[Required action] Where a line in the material below has the string "your", please report it.
BEGIN
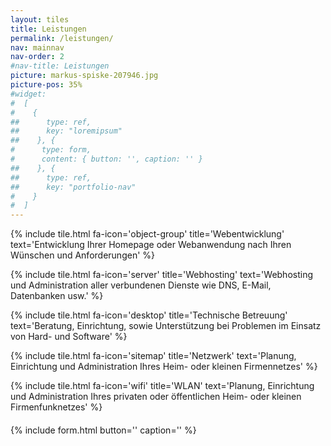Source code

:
 ```yaml
---
layout: tiles
title: Leistungen
permalink: /leistungen/
nav: mainnav
nav-order: 2
#nav-title: Leistungen
picture: markus-spiske-207946.jpg
picture-pos: 35%
#widget:
#  [
#    {
##      type: ref,
##      key: "loremipsum"
##    }, {
#      type: form,
#      content: { button: '', caption: '' }
##    }, {
##      type: ref,
##      key: "portfolio-nav"
#    }
#  ]
---
```


{% include tile.html fa-icon='object-group' title='Webentwicklung' text='Entwicklung Ihrer Homepage oder Webanwendung nach Ihren Wünschen und Anforderungen' %}

{% include tile.html fa-icon='server' title='Webhosting' text='Webhosting und Administration aller verbundenen Dienste wie DNS, E-Mail, Datenbanken usw.' %}

{% include tile.html fa-icon='desktop' title='Technische Betreuung' text='Beratung, Einrichtung, sowie Unterstützung bei Problemen im Einsatz von Hard- und Software' %}

{% include tile.html fa-icon='sitemap' title='Netzwerk' text='Planung, Einrichtung und Administration Ihres Heim- oder kleinen Firmennetzes' %}

{% include tile.html fa-icon='wifi' title='WLAN' text='Planung, Einrichtung und Administration Ihres privaten oder öffentlichen Heim- oder kleinen Firmenfunknetzes' %}

<div class="tile">
    <i class="fa fa-pencil-square-o" aria-hidden="true"></i>
    <div style="margin:20px 0;">
        {% include form.html button='' caption='' %}
    </div>
</div>
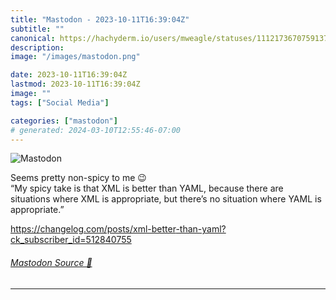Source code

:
 ```yaml
---
title: "Mastodon - 2023-10-11T16:39:04Z"
subtitle: ""
canonical: https://hachyderm.io/users/mweagle/statuses/111217367075913709
description:
image: "/images/mastodon.png"

date: 2023-10-11T16:39:04Z
lastmod: 2023-10-11T16:39:04Z
image: ""
tags: ["Social Media"]

categories: ["mastodon"]
# generated: 2024-03-10T12:55:46-07:00
---
```

![Mastodon](/images/mastodon.png)

<p>Seems pretty non-spicy to me 😉<br />“My spicy take is that XML is better than YAML, because there are situations where XML is appropriate, but there’s no situation where YAML is appropriate.”</p><p><a href="https://changelog.com/posts/xml-better-than-yaml?ck_subscriber_id=512840755" target="_blank" rel="nofollow noopener noreferrer" translate="no"><span class="invisible">https://</span><span class="ellipsis">changelog.com/posts/xml-better</span><span class="invisible">-than-yaml?ck_subscriber_id=512840755</span></a></p>


###### [Mastodon Source 🐘](https://hachyderm.io/@mweagle/111217367075913709)

___
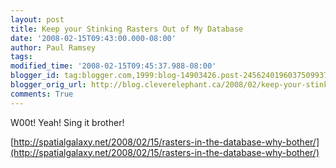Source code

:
 ```yaml
---
layout: post
title: Keep your Stinking Rasters Out of My Database
date: '2008-02-15T09:43:00.000-08:00'
author: Paul Ramsey
tags: 
modified_time: '2008-02-15T09:45:37.988-08:00'
blogger_id: tag:blogger.com,1999:blog-14903426.post-2456240196037509937
blogger_orig_url: http://blog.cleverelephant.ca/2008/02/keep-your-stinking-rasters-out-of-my.html
comments: True
---
```


W00t! Yeah! Sing it brother!

[http://spatialgalaxy.net/2008/02/15/rasters-in-the-database-why-bother/](http://spatialgalaxy.net/2008/02/15/rasters-in-the-database-why-bother/)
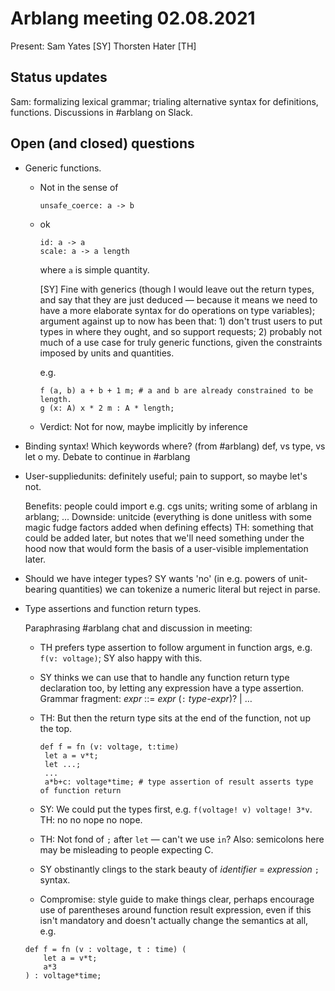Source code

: # Arblang meeting 02.08.2021

Present: Sam Yates [SY] Thorsten Hater [TH]

## Status updates

Sam: formalizing lexical grammar; trialing alternative syntax for definitions, functions. Discussions in #arblang on Slack.

## Open (and closed) questions

- Generic functions.
    - Not in the sense of
      ```
      unsafe_coerce: a -> b
      ```
    - ok
      ```
      id: a -> a
      scale: a -> a length
      ```
      where `a` is simple quantity.

      [SY] Fine with generics (though I would leave out the return types, and say that they are just deduced — because it means we need to have a more elaborate syntax for do operations on type variables); argument against up to now has been that: 1) don't trust users to put types in where they ought, and so support requests; 2) probably not much of a use case for truly generic functions, given the constraints imposed by units and quantities.

      e.g.
      ```
      f (a, b) a + b + 1 m; # a and b are already constrained to be length.
      g (x: A) x * 2 m : A * length; 
      ```
    - Verdict: Not for now, maybe implicitly by inference

- Binding syntax! Which keywords where? (from #arblang) def, vs type, vs let o my. Debate to continue in #arblang

- User-suppliedunits: definitely useful; pain to support, so maybe let's not.

  Benefits: people could import e.g. cgs units; writing some of arblang in arblang; ...
  Downside: unitcide (everything is done unitless with some magic fudge factors added when defining effects)
  TH: something that could be added later, but notes that we'll need something under the hood now that would form the basis of a user-visible implementation later.

- Should we have integer types? SY wants 'no' (in e.g. powers of unit-bearing quantities) we can tokenize a numeric literal but reject in parse. 

- Type assertions and function return types.

  Paraphrasing #arblang chat and discussion in meeting:

  * TH prefers type assertion to follow argument in function args, e.g. `f(v: voltage)`; SY also happy with this.
  * SY thinks we can use that to handle any function return type declaration too, by letting any expression have a type assertion. Grammar fragment: _expr_ ::= _expr_ (`:` _type-expr_)? | …
  * TH: But then the return type sits at the end of the function, not up the top.

    ```
    def f = fn (v: voltage, t:time)
     let a = v*t;
     let ...;
     ...
     a*b+c: voltage*time; # type assertion of result asserts type of function return
    ```

  * SY: We could put the types first, e.g. `f(voltage! v) voltage! 3*v`. TH: no no nope no nope.
  * TH: Not fond of `;` after `let` — can't we use `in`? Also: semicolons here may be misleading to people expecting C.
  * SY obstinantly clings to the stark beauty of _identifier_ = _expression_ `;` syntax.
  * Compromise: style guide to make things clear, perhaps encourage use of parentheses around function result expression, even if this isn't mandatory and doesn't actually change the semantics at all, e.g.

   ```
   def f = fn (v : voltage, t : time) (
       let a = v*t;
       a*3
   ) : voltage*time;
   ```






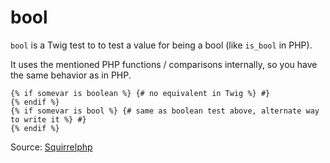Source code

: # bool

`bool` is a Twig test to to test a value for being a bool (like `is_bool` in PHP).

It uses the mentioned PHP functions / comparisons internally, so you have the same behavior as in PHP.

```twig
{% if somevar is boolean %} {# no equivalent in Twig %} #}
{% endif %}
{% if somevar is bool %} {# same as boolean test above, alternate way to write it %} #}
{% endif %}
```

Source: [Squirrelphp](https://github.com/squirrelphp/twig-php-syntax)
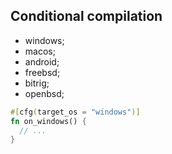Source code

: ## Conditional compilation

- windows;
- macos;
- android;
- freebsd;
- bitrig;
- openbsd;

```rust
#[cfg(target_os = "windows")]
fn on_windows() {
  // ...
}
```
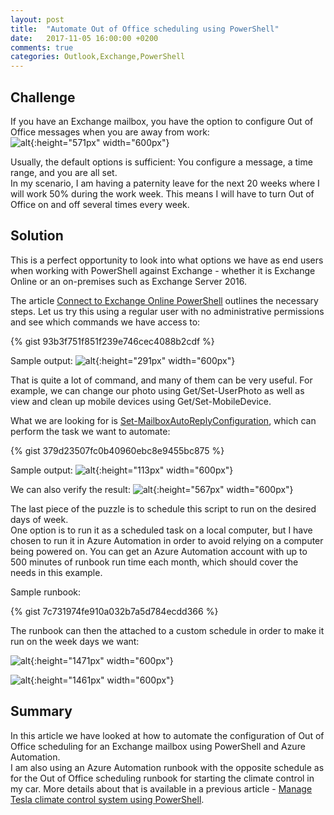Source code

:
 ```yaml
---
layout: post
title:  "Automate Out of Office scheduling using PowerShell"
date:   2017-11-05 16:00:00 +0200
comments: true
categories: Outlook,Exchange,PowerShell
---
```


## Challenge

If you have an Exchange mailbox, you have the option to configure Out of Office messages when you are away from work:  
![alt](/images/2017-11-06_automate_oof_01.png){:height="571px" width="600px"}

Usually, the default options is sufficient: You configure a message, a time range, and you are all set.  
In my scenario, I am having a paternity leave for the next 20 weeks where I will work 50% during the work week. This means I will have to turn Out of Office on and off several times every week.

## Solution

This is a perfect opportunity to look into what options we have as end users when working with PowerShell against Exchange - whether it is Exchange Online or an on-premises such as Exchange Server 2016.

The article [Connect to Exchange Online PowerShell](https://technet.microsoft.com/en-us/library/jj984289(v=exchg.160).aspx) outlines the necessary steps. Let us try this using a regular user with no administrative permissions and see which commands we have access to:

{% gist 93b3f751f851f239e746cec4088b2cdf %}

Sample output:
![alt](/images/2017-11-06_automate_oof_01.png){:height="291px" width="600px"}

That is quite a lot of command, and many of them can be very useful. For example, we can change our photo using Get/Set-UserPhoto as well as view and clean up mobile devices using Get/Set-MobileDevice.

What we are looking for is [Set-MailboxAutoReplyConfiguration](https://technet.microsoft.com/en-us/library/dd638217(v=exchg.160).aspx), which can perform the task we want to automate:

{% gist 379d23507fc0b40960ebc8e9455bc875 %}

Sample output:
![alt](/images/2017-11-06_automate_oof_03.png){:height="113px" width="600px"}

We can also verify the result:
![alt](/images/2017-11-06_automate_oof_04.png){:height="567px" width="600px"}

The last piece of the puzzle is to schedule this script to run on the desired days of week.  
One option is to run it as a scheduled task on a local computer, but I have chosen to run it in Azure Automation in order to avoid relying on a computer being powered on. You can get an Azure Automation account with up to 500 minutes of runbook run time each month, which should cover the needs in this example.

Sample runbook:

{% gist 7c731974fe910a032b7a5d784ecdd366 %}

The runbook can then the attached to a custom schedule in order to make it run on the week days we want:

![alt](/images/2017-11-06_automate_oof_05.png){:height="1471px" width="600px"}

![alt](/images/2017-11-06_automate_oof_06.png){:height="1461px" width="600px"}


## Summary

In this article we have looked at how to automate the configuration of Out of Office scheduling for an Exchange mailbox using PowerShell and Azure Automation.  
I am also using an Azure Automation runbook with the opposite schedule as for the Out of Office scheduling runbook for starting the climate control in my car. More details about that is available in a previous article - [Manage Tesla climate control system using PowerShell](http://www.powershell.no/homeautomation/2017/02/19/manage-tesla-climate-control-system-using-powershell.html).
END
[Solution to the problem]
title: Keep your Stinking Rasters Out of My Database
blogger_orig_url: http://blog.cleverelephant.ca/2008/02/keep-your-stinking-rasters-out-of-my.html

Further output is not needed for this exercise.